Problem statement —
Search the data below for "forward"; list each line that holds it.

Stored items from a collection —
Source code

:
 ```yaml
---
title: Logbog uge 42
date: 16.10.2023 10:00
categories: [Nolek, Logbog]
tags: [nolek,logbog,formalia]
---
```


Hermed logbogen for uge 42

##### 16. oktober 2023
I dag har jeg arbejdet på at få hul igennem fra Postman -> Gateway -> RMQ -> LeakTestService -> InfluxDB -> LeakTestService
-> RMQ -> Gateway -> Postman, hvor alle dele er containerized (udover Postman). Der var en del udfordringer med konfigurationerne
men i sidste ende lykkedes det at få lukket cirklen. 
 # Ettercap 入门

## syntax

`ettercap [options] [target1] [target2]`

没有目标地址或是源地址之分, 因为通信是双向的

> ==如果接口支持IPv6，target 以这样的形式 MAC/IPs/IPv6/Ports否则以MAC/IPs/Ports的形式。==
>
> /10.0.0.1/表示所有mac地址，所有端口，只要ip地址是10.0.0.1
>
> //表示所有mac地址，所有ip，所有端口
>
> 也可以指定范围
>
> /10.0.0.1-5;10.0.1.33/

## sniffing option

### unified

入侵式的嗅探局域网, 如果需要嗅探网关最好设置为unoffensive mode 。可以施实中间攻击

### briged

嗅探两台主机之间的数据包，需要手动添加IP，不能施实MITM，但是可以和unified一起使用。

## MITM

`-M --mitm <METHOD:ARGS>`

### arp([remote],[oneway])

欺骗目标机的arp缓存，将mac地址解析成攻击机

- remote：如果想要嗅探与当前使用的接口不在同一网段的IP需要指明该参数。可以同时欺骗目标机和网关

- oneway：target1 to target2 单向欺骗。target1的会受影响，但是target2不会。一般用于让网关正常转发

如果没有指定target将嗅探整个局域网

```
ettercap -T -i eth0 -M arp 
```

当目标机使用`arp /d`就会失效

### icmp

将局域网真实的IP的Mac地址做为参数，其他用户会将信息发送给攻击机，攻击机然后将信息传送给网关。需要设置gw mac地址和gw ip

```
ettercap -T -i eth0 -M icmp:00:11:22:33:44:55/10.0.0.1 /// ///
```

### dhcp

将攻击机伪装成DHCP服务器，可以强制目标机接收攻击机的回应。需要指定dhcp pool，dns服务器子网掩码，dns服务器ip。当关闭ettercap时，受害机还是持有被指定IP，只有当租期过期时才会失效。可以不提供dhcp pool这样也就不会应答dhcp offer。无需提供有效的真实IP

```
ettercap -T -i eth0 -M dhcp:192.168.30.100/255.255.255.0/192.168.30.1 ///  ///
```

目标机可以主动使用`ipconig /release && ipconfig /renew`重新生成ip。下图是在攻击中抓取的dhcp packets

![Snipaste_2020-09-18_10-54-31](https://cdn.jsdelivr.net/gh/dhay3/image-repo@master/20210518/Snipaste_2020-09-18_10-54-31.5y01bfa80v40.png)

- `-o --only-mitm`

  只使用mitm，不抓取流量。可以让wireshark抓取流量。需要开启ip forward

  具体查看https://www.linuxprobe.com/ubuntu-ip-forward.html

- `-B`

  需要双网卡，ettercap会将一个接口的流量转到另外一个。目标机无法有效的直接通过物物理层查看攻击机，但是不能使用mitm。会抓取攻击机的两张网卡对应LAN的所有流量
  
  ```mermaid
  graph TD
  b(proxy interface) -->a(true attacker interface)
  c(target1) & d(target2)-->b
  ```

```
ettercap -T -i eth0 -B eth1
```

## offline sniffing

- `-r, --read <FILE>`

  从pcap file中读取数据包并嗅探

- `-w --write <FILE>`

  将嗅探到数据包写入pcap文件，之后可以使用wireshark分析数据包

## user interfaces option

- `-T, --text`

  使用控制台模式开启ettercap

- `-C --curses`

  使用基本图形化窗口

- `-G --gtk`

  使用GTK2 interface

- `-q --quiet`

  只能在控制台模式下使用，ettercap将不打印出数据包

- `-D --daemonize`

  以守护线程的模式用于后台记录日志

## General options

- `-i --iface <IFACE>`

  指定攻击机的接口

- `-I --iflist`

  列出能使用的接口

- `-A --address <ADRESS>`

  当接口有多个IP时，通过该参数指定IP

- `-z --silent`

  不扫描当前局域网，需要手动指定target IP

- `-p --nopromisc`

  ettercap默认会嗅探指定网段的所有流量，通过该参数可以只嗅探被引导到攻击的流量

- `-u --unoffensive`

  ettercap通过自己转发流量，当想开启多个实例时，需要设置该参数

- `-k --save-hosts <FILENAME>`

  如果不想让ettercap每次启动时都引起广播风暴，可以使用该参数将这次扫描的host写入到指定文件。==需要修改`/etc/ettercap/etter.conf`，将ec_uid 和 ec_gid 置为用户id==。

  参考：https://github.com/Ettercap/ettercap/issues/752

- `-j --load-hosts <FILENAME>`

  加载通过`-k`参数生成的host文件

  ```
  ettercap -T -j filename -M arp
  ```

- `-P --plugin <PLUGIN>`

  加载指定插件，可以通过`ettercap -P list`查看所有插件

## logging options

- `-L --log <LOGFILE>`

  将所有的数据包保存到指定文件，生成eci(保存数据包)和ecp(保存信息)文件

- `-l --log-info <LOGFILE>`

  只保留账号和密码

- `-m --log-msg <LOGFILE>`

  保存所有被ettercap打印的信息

Task answer —
  只使用mitm，不抓取流量。可以让wireshark抓取流量。需要开启ip forward
  具体查看https://www.linuxprobe.com/ubuntu-ip-forward.html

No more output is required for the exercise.